Does quality take a plunge in crash swim courses?

Crash swimming courses may not teach children adequate skills, warns the Royal Dutch Swimming Federation on Wednesday.

Ellen Julius, communications and PR officer, reportedly told the Telegraaf that the so-called ‘turbo’ courses – which can take just weeks rather than months to teach swimming proficiency – may not be enough.

‘You can learn the basics, but coordination between the arms and legs requires time,’ she said. ‘In addition, a child only really learns to swim well by repetition.’

The body, known as the KNZB in Dutch, is concerned about an apparent rise in parents choosing to put their children into crash courses rather than spending months carting them to and from weekly lessons.

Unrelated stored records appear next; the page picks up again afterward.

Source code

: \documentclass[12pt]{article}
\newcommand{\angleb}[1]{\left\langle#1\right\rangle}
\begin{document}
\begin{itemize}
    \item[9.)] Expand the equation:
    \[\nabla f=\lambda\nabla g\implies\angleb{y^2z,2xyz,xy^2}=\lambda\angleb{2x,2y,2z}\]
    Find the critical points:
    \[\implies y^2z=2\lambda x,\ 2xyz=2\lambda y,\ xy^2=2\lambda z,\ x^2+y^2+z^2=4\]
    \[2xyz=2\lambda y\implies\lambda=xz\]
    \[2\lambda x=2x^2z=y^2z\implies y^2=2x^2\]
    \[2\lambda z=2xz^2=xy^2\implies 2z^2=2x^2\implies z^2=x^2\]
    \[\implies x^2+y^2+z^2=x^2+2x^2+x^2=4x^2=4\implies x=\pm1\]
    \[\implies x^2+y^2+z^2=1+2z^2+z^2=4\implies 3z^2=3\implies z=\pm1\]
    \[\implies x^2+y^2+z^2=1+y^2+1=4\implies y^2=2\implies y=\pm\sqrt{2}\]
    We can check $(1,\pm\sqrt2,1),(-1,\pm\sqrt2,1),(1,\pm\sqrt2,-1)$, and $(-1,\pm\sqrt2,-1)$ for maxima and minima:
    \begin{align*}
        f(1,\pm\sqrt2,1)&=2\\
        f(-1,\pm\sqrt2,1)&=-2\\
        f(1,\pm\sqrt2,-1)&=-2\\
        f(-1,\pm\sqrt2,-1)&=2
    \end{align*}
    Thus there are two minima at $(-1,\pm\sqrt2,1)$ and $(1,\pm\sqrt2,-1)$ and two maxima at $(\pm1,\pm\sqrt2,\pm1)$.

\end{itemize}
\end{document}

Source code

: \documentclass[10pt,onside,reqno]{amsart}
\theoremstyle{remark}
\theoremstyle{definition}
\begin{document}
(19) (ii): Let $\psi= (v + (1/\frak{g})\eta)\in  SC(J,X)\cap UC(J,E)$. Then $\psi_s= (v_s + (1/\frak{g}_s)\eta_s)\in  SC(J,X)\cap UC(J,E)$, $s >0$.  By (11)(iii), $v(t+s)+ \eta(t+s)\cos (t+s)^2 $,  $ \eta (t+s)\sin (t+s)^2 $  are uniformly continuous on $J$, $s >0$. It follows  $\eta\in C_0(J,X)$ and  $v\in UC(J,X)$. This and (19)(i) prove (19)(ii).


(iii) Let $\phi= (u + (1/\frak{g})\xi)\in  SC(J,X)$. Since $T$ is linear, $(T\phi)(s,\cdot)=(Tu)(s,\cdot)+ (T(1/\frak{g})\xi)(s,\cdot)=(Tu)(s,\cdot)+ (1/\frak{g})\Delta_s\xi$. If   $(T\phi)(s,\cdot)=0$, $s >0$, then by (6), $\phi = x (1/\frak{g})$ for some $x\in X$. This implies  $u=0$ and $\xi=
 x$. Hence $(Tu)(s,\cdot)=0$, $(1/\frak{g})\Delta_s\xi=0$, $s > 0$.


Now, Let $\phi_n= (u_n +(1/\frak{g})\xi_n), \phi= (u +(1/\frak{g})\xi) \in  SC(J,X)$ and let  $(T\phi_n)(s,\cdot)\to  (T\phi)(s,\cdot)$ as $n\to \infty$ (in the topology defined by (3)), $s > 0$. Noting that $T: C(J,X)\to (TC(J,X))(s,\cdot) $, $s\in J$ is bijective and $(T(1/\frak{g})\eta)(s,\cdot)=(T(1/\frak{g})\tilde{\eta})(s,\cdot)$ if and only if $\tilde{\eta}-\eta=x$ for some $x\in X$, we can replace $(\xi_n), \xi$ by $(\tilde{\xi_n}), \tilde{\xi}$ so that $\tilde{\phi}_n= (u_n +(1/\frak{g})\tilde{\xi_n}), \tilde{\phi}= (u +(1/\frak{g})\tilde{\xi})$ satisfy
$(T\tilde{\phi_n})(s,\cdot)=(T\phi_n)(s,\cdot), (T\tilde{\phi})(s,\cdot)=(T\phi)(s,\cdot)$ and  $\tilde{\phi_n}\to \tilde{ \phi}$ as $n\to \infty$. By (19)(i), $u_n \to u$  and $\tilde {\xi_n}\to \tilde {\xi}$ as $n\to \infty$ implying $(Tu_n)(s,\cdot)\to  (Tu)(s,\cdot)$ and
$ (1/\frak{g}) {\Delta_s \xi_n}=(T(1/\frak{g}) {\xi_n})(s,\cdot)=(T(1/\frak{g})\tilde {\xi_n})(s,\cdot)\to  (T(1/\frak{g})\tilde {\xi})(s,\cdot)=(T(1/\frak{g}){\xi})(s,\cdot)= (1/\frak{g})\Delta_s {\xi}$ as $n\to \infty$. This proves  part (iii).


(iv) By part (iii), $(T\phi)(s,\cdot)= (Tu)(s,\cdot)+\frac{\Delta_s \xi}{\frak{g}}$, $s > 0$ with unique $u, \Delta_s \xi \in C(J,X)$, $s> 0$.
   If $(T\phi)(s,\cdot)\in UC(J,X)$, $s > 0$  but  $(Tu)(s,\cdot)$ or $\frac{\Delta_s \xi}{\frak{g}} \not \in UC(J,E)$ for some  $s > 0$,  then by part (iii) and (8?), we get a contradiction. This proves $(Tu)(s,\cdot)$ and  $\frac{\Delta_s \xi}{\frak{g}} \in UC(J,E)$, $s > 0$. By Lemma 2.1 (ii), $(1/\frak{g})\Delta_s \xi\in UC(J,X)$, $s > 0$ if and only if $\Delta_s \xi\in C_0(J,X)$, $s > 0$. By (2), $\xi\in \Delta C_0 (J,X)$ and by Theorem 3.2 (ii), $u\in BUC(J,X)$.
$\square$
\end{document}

A spokeswoman from the national swimming diploma organisation, the NRZ, told the Telegraaf that currently anybody can offer a swimming diploma since they are not regulated by law.

Press officer Marjolin van Tiggelen reportedly said: ‘You can just get a child to jump into some water one morning, swim back and forth three times, design a bit of paper and say: here’s your diploma.’

This is not the first time concerns have been raised about swimming courses. In May, two teachers and three swimming instructors were ordered by the courts to undertake 120 hours of community service for a lesser form of manslaughter, after a nine-year-old Syrian girl drowned during a school swimming lesson.